Copy each of the entries below faithfully, setting aside any pictures.

Data for review Start Marker

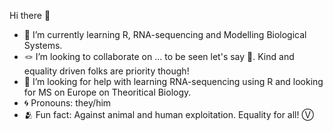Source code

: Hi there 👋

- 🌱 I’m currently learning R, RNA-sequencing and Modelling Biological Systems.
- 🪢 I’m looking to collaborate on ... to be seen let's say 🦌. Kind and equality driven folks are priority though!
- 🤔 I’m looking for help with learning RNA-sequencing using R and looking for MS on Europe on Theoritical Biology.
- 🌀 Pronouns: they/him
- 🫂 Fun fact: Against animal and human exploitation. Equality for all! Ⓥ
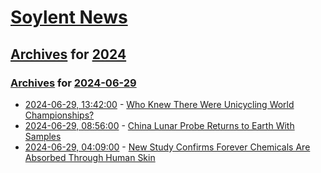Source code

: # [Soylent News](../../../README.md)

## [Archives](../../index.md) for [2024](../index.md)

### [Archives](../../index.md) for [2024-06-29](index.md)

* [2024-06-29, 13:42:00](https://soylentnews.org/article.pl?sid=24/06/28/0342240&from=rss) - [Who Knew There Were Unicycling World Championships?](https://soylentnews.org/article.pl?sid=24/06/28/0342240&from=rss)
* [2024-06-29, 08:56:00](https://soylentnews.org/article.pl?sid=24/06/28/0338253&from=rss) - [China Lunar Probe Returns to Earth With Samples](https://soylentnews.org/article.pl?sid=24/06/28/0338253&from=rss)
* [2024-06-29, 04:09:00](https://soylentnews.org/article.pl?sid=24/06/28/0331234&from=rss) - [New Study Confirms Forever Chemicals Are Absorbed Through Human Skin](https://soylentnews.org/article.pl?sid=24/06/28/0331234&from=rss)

Data for review End Marker

Result of this task:
Source code

: Hi there 👋

- 🌱 I’m currently learning R, RNA-sequencing and Modelling Biological Systems.
- 🪢 I’m looking to collaborate on ... to be seen let's say 🦌. Kind and equality driven folks are priority though!
- 🤔 I’m looking for help with learning RNA-sequencing using R and looking for MS on Europe on Theoritical Biology.
- 🌀 Pronouns: they/him
- 🫂 Fun fact: Against animal and human exploitation. Equality for all! Ⓥ
Source code

: # [Soylent News](../../../README.md)

## [Archives](../../index.md) for [2024](../index.md)

### [Archives](../../index.md) for [2024-06-29](index.md)

* [2024-06-29, 13:42:00](https://soylentnews.org/article.pl?sid=24/06/28/0342240&from=rss) - [Who Knew There Were Unicycling World Championships?](https://soylentnews.org/article.pl?sid=24/06/28/0342240&from=rss)
* [2024-06-29, 08:56:00](https://soylentnews.org/article.pl?sid=24/06/28/0338253&from=rss) - [China Lunar Probe Returns to Earth With Samples](https://soylentnews.org/article.pl?sid=24/06/28/0338253&from=rss)
* [2024-06-29, 04:09:00](https://soylentnews.org/article.pl?sid=24/06/28/0331234&from=rss) - [New Study Confirms Forever Chemicals Are Absorbed Through Human Skin](https://soylentnews.org/article.pl?sid=24/06/28/0331234&from=rss)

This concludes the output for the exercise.